E’ una bella sorpresa vedere un’opera prima di un regista
tedesco e trovarsi catapultato in piena atmosfera nouvelle vague anni Sessanta.
Oh Boy – Un caffè a Berlino di Jan
Ole Gerster del 2012 è uno di quei film
che, pur non facendoti gridare al capolavoro, riesce a dimostrare come si possa
fare cinema intelligente anche con un budget ridotto a patto di avere delle
idee di sceneggiatura di buon livello.
Una giornata nella vita di un ragazzo all’interno di una
Berlino non turistica tra incontri casuali e momenti di crescita. Niko è un
ragazzo di poco più di vent’anni, confuso sulle cose da fare come spesso solo a
quell’età riesci ad essere. Ha lasciato gli studi ma senza confessarlo al padre
(che continua a versargli l’assegno mensile), non riesce ad avere una vita
sentimentale seria e a chi gli chiede se ha un po’ di tempo risponde di avere
mille cose da fare. In realtà l’unica cosa che cerca di fare è prendere un
caffè ma qualcosa si mette sempre di traverso impedendogli il soddisfacimento
dell’unico desiderio reale che ha. I personaggi che Niko incontra sono a volte
drammatici a volte divertenti ma sembrano avere tutti un punto in comune: sono
troppo presi dalle loro esistenze per confrontarsi con lui che, di contro, non
ha tanta voglia di aprirsi con qualcuno. Ogni vita scivola via tra vecchi
ricordi diventati ossessioni, momenti di riflessione che non hanno mai fine e
gesti importanti che si rimandano sempre. Tutto è narrato con una leggerezza
davvero difficile trovare in un regista all’inizio (solitamente i giovani
autori fanno a gara nel rendere le loro storie pesantissime elucubrazioni sui
destini dell’umanità). Gerster segue la giornata di Niko con discrezione mentre
il ragazzo si lascia trasportare da un quartiere all’altro, ritrovando antiche
compagne di scuola o facendo amicizia con la nonna di uno spacciatore di droga.

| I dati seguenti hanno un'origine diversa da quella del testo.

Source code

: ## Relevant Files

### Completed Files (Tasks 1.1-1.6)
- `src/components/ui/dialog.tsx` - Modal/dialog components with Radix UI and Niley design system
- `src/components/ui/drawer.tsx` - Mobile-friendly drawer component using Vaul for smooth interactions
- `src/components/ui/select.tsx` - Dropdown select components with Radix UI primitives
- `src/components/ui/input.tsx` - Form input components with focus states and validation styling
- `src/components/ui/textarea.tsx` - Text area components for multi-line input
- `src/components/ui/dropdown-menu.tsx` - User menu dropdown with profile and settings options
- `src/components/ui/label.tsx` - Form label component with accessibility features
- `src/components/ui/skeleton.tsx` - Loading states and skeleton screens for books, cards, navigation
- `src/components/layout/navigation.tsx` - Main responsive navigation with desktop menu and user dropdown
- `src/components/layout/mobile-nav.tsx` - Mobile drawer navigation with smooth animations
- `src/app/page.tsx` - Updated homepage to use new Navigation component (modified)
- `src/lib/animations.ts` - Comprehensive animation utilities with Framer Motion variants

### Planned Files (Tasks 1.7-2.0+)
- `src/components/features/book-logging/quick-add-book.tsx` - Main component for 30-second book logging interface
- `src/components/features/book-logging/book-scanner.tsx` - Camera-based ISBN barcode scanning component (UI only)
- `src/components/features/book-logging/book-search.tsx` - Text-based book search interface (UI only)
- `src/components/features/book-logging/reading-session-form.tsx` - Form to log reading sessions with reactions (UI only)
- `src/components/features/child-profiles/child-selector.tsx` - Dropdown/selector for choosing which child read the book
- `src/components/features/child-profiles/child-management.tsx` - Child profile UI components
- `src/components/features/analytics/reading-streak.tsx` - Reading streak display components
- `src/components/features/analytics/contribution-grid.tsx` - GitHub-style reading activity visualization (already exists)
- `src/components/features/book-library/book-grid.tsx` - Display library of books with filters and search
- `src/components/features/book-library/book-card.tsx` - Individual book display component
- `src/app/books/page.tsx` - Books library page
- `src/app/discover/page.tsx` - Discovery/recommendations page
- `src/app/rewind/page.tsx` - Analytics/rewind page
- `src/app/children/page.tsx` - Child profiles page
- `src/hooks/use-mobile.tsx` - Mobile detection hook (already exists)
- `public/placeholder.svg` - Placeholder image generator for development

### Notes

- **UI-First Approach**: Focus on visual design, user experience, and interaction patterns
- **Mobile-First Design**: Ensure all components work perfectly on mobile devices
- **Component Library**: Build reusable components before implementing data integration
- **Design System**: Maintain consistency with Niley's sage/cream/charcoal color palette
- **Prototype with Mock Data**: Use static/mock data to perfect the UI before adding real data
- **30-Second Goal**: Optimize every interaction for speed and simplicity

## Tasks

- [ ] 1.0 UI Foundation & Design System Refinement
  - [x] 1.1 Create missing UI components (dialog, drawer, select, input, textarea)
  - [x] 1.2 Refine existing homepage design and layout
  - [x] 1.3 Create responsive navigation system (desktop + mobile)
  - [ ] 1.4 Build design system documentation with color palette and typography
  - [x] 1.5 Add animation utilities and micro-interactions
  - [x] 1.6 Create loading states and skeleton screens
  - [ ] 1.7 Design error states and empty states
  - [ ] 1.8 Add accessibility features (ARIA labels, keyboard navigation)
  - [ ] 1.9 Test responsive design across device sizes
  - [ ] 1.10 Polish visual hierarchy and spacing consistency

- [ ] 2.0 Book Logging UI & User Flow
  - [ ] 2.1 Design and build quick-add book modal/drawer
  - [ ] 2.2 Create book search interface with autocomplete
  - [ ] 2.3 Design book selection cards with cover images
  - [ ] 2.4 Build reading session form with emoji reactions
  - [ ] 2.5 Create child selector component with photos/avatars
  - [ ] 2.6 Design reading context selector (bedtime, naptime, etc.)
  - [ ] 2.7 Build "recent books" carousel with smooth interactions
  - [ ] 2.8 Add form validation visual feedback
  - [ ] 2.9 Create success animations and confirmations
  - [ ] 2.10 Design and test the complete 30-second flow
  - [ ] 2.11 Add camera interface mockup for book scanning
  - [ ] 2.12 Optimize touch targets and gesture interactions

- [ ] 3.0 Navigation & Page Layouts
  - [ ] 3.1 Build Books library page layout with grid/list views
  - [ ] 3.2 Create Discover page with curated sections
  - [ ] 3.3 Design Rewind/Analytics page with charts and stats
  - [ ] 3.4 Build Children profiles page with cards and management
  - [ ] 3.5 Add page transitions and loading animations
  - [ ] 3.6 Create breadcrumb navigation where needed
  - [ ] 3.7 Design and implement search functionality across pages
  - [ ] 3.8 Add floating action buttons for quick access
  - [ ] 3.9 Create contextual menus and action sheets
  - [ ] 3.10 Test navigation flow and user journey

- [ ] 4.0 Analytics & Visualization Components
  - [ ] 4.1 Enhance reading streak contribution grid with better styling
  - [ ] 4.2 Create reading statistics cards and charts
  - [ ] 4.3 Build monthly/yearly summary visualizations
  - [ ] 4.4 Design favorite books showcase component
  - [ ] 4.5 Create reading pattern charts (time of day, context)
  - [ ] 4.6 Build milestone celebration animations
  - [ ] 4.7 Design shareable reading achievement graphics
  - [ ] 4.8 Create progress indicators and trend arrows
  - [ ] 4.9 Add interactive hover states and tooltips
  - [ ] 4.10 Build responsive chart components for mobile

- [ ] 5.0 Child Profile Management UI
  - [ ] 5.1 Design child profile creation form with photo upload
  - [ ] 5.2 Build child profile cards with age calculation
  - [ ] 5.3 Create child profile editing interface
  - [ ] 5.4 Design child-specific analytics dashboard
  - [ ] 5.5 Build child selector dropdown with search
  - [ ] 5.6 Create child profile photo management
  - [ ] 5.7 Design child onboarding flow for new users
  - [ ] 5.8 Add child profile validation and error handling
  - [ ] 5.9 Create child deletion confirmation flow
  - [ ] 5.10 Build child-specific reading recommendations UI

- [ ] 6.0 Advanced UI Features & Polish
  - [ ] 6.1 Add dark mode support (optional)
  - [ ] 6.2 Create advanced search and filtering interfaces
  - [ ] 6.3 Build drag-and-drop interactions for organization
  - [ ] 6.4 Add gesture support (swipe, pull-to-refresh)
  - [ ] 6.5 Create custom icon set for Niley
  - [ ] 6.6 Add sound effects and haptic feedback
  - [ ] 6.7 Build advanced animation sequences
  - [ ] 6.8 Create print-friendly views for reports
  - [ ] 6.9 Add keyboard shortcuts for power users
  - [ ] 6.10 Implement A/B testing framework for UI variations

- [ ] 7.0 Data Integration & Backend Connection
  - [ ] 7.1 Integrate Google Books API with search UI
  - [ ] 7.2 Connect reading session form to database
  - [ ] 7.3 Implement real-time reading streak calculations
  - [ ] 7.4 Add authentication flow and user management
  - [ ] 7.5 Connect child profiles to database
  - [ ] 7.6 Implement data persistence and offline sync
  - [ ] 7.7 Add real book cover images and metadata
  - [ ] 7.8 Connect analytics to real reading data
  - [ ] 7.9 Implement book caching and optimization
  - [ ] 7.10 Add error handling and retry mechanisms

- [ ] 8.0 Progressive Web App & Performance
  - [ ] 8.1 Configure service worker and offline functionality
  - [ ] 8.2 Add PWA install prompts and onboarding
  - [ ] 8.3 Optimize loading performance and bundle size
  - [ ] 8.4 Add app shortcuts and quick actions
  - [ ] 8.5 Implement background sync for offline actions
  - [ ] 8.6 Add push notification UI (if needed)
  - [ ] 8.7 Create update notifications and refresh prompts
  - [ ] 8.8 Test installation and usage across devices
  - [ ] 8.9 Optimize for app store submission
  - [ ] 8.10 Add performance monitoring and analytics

Ma anche quando si scontrerà con il padre, che scopre l’abbandono degli studi
da parte del figlio, il tono narrativo
non cambia. Si parla di temi (anche) importanti con leggerezza e con un
sottofondo jazz che accompagna gradevolmente tutto il film.
Niko rispecchia una stagione della vita molto spessa
carica di incertezze, di dubbi, di pensieri un po’ folli ma con la certezza che
tanto ci sarà del tempo per ritornare sui propri passi. Il racconto di una
libertà data dalla non assunzione di responsabilità, anche questo è il fascino
dei vent’anni. E’ la libertà narrativa dell’autore diventa la diretta
conseguenza dei primi film dei registi della nouvelle vague, Niko è il fratello
minore dell’Antoine Doinel truffautiano ma anche del protagonista del Segno del leone di Rohmer o del Belmondo
godardiano di Fino all’ultimo respiro.
Un bell’esordio che speriamo non rimanga un caso isolato.